Герой “Записок из подполья” — это не Достоевский и не герой Достоевского, а прозрение Достоевского. Автор как бы разделил себя надвое: одну часть себя он поместил в “По поводу мокрого снега”, а другую — в “Подполье”. Сам же он во всей своей эмоциональности, непоследовательности и противоречивости, как истинный писатель, оставался до конца дней одновременно сорокалетним и двадцатилетним героем “Записок…”, иначе он не написал бы своих романов (чтобы их написать, нужны были способность к прозрениям сорокалетнего и литературный восторг двадцатилетнего). Немудрено, что он не слишком хорошо относился к “Запискам…” и при случае заявлял, что они “пройденный этап”, — тут он был не совсем искренен, потому что куда скорей все его последующие романы — это своего рода “пройденный этап” по сравнению с “Записками…”, в которых сорокалетний герой, потеряв способность восторгаться, издевается над литературным вдохновением и вообще литературой. В “Записках из подполья” Достоевский до конца выказал свою способность к издевательской иронии, которую не так легко заметить в его романах, но которая достаточно проявилась в “Дневнике писателя”. А уж когда Достоевский пускался в какую-нибудь сторону, удержу ему не было (только шекспировские крайности могут сравниться с крайностями Достоевского).
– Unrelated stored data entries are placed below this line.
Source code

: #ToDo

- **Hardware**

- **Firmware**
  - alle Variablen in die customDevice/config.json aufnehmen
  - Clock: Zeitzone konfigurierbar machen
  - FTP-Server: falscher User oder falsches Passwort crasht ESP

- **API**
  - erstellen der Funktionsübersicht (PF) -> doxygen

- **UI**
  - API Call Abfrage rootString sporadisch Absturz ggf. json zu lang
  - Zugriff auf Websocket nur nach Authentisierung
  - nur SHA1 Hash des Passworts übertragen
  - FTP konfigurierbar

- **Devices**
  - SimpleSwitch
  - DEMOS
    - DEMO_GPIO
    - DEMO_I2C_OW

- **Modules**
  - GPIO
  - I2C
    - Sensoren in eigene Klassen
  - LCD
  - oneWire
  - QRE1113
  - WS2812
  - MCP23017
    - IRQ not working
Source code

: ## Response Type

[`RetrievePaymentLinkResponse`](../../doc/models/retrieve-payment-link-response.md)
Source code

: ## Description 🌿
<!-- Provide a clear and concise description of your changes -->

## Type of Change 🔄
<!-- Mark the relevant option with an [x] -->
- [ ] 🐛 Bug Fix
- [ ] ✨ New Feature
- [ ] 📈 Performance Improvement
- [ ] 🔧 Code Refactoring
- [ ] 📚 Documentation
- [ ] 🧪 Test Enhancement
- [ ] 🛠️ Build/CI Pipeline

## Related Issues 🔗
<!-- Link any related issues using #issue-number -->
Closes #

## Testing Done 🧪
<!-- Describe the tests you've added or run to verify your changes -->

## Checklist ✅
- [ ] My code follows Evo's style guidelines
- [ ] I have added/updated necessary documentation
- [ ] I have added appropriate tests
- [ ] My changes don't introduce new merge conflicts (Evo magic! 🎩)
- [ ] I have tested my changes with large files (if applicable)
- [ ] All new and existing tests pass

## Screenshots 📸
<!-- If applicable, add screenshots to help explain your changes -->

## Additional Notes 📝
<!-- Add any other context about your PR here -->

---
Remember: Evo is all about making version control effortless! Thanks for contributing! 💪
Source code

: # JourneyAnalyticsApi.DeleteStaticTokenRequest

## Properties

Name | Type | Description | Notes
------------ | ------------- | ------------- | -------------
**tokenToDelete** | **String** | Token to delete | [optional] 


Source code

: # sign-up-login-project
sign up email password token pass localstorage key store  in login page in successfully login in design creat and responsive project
Вот почему сорокалетний герой с его потерей способности к восторгам и высокому и прекрасному становится пророческой фигурой на будущее, кем-то наподобие вагнеровского нибелунга, отвергнувшего способность к любви во имя приобретения магического золота Рейна: только теперь, в наши так называемые постмодернистские времена, мы можем свидетельствовать, как в “человечестве” (словцо-термин Достоевского для Европы) потеря способности восторгаться (не входит ли сюда и потеря веры?) пришла рука об руку с потерей способности производить “высокое” искусство и как это оказалось связано с материальным благополучием “безбожного”, основанного на секулярном гуманизме и секулярной этике европейского общества, о котором столько гадал-загадывал Достоевский…
Нью-Йорк.
1 “Русская литература”, 1968, № 2, стр. 21.